→ **Work order**: Go through the listing and pick out each line with the word "performance" in it.

→ **Task data**:
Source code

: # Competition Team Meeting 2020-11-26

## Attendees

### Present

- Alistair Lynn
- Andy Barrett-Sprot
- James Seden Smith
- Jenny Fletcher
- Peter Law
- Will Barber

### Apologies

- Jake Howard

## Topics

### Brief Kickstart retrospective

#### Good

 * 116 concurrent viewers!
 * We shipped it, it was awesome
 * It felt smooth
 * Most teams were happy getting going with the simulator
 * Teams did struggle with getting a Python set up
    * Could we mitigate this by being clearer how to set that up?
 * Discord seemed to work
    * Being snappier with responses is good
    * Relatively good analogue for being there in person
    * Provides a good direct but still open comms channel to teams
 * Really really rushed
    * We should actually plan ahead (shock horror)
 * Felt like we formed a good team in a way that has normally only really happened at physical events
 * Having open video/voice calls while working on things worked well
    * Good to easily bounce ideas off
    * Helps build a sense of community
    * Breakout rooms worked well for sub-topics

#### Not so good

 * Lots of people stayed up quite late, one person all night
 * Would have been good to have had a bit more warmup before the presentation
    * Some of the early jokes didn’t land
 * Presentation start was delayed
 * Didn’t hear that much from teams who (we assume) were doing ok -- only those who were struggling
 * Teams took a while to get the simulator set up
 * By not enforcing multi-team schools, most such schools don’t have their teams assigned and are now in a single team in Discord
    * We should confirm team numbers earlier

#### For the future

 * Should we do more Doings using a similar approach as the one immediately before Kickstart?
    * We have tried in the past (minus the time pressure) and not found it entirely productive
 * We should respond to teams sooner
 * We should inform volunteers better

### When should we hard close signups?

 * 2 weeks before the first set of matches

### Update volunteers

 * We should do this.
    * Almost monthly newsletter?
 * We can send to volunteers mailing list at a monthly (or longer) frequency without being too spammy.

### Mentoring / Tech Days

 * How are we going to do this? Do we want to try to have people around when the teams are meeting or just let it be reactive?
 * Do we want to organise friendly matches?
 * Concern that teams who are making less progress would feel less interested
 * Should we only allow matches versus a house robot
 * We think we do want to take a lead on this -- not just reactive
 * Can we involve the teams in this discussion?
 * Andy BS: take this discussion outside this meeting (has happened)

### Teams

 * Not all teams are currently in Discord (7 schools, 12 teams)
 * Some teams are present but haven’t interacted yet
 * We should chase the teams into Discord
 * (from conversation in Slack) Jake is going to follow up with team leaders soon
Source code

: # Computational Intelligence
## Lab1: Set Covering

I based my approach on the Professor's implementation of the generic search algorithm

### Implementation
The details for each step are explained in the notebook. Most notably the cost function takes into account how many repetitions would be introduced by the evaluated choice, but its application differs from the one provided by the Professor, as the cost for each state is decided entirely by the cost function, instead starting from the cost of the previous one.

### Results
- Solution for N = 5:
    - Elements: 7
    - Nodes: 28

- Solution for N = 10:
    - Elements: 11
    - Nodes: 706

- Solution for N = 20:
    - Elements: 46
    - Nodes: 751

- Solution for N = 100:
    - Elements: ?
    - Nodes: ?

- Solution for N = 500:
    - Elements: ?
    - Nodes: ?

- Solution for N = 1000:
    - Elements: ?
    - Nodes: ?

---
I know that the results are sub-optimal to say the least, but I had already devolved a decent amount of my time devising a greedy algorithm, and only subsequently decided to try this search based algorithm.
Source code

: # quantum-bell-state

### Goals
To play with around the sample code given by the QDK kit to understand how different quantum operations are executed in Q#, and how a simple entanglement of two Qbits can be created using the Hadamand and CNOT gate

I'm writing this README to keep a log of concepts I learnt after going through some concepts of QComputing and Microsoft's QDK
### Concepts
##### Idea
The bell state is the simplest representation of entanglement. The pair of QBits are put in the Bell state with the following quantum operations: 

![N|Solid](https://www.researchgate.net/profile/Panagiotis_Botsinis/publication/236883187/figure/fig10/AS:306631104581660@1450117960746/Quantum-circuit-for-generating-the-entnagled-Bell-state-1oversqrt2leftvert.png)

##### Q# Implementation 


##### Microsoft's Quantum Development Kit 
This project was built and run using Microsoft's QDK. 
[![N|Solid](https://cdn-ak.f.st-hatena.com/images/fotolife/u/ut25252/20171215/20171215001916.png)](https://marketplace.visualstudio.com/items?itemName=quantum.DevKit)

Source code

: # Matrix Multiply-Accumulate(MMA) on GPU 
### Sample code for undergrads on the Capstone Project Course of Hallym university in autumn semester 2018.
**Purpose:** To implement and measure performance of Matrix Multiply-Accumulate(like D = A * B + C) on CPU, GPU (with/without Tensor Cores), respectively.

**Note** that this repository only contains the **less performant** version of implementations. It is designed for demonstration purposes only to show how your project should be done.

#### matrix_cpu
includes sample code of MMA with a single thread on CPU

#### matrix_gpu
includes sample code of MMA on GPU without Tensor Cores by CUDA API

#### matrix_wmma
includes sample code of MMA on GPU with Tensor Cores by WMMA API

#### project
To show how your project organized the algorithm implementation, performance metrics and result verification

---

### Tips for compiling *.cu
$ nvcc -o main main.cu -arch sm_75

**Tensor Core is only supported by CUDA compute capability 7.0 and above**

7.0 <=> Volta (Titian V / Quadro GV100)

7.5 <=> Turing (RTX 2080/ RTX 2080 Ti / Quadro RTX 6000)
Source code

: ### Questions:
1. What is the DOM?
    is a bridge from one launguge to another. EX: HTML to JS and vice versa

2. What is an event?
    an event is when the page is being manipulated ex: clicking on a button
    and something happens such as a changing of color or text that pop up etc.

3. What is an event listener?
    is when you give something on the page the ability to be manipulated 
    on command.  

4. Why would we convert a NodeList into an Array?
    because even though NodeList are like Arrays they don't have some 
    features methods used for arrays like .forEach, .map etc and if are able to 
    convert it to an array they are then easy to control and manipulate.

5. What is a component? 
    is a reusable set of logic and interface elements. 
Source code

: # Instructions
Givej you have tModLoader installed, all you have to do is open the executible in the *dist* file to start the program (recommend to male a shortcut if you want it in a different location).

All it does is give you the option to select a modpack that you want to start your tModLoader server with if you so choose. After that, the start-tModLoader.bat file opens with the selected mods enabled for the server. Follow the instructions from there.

→ **Output of the exercise**:
**Purpose:** To implement and measure performance of Matrix Multiply-Accumulate(like D = A * B + C) on CPU, GPU (with/without Tensor Cores), respectively.
To show how your project organized the algorithm implementation, performance metrics and result verification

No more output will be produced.